Allerdings hat die geschönte Legende nur wenig mit der Wahrheit zu tun, wie die Murdock-Erben sehr wohl wissen und was Darcys Truppe leider am eigenen Leib erfahren muss. Als nämlich nach einem Feuer im Hotel die Aufzüge ausfallen, sitzen die Höhlenbesucher fest, darunter auch der 15-jährige Kyle Murdock, der gerade erst von seinem Vater angelernt worden ist, wie man sich in dem speziell ausgestatteten Zimmer 115 mit ausgesuchten weiblichen Gäste amüsieren kann. Auch unter Tage versucht Kyle, die unangenehme Situation auszunutzen, und macht sich an die gleichaltrige Paula ran, deren Vater Hank zur Zeit des Unglücks am Hotelpool Paulas Mutter Chris kennenzulernen begann. Als Chris und Hank endlich einen Eingang in die Höhle gefunden haben, werden sie umgehend mit dem Grauen konfrontiert, dem auch ihre Kinder ausgesetzt sein müssen.
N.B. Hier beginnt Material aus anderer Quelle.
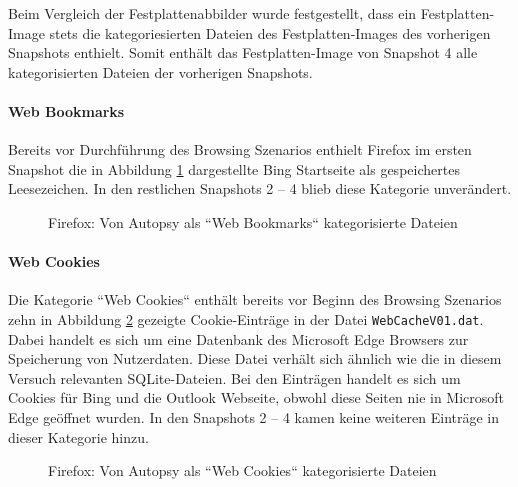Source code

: \begin{appendices}
		Beim Vergleich der Festplattenabbilder wurde festgestellt, dass ein Festplatten-Image stets die kategoriesierten Dateien des Festplatten-Images des vorherigen Snapshots enthielt. Somit enthält das Festplatten-Image von Snapshot 4 alle kategorisierten Dateien der vorherigen Snapshots.
		
		\paragraph*{Web Bookmarks}
		Bereits vor Durchführung des Browsing Szenarios enthielt Firefox im ersten Snapshot die in Abbildung \ref{img:firefox-web-bookmarks} dargestellte Bing Startseite als gespeichertes Leesezeichen. In den restlichen Snapshots 2 -- 4 blieb diese Kategorie unverändert.
		\begin{figure}[h!]
			\centerline{}
			\caption{Firefox: Von Autopsy als ``Web Bookmarks`` kategorisierte Dateien}
			\label{img:firefox-web-bookmarks}  
		\end{figure}
		
		\paragraph*{Web Cookies}
		Die Kategorie ``Web Cookies`` enthält bereits vor Beginn des Browsing Szenarios zehn in Abbildung \ref{img:firefox-web-cookies} gezeigte Cookie-Einträge in der Datei \texttt{WebCacheV01.dat}. Dabei handelt es sich um eine Datenbank des Microsoft Edge Browsers zur Speicherung von Nutzerdaten. Diese Datei verhält sich ähnlich wie die in diesem Versuch relevanten SQLite-Dateien. Bei den Einträgen handelt es sich um Cookies für Bing und die Outlook Webseite, obwohl diese Seiten nie in Microsoft Edge geöffnet wurden. In den Snapshots 2 -- 4 kamen keine weiteren Einträge in dieser Kategorie hinzu.
		\begin{figure}[h!]
			\centerline{}
			\caption{Firefox: Von Autopsy als ``Web Cookies`` kategorisierte Dateien}
			\label{img:firefox-web-cookies}  
		\end{figure}
		

\end{appendices}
„Hank hatte schon zuvor Massaker gesehen. Er hatte schreckliche Leichenschändungen gesehen. Doch noch nie etwas, das mit solch perverser Kunstfertigkeit arrangiert worden war – das Werk eines verrückten Bildhauers. Und wir sind in seiner Galerie, dachte Hank. Der Schein der zischenden Laterne offenbarte über ein Dutzend Beispiele der Arbeit des Wahnsinnigen.“ (S. 243f.)Unterirdische Höhlen sind immer wieder ein beliebtes Sujet im Horror-Genre, man denke nur an die eindrucksvollen „The Descent“-Filme. Richard Laymon hat gleich mehrere Horror-Komponenten in seinem 1988 veröffentlichten Roman „Midnight’s Lair“ vereint, der nun erstmals in deutscher Sprache erschienen ist. Neben der an sich schon beängstigenden Dunkelheit einer Höhle ohne offensichtliche Zugänge kommen grässliche Verbrechen aus der Vergangenheit, eine soziopathische Hotelbesitzerfamilie und gruppendynamische Rangeleien hinzu, die dem Geschehen immer neue Wendungen und spannenden Grusel verleihen. Bei Richard Laymon darf man sich auch gewiss sein, dass neben der für das Genre üblichen Blut-und-Gewalt-Mixtur auch eine Menge Sex im Spiel ist, allerdings von einem Mann für Männer inszeniert, die hier ihre voyeuristischen Gewaltphantasien widergespiegelt bekommen. Davon abgesehen bietet „Die Familie“ wie immer Laymon-typische kurzweilige Horror-Spannung mit lebendig beschriebenen Figuren in einem außergewöhnlichen Setting.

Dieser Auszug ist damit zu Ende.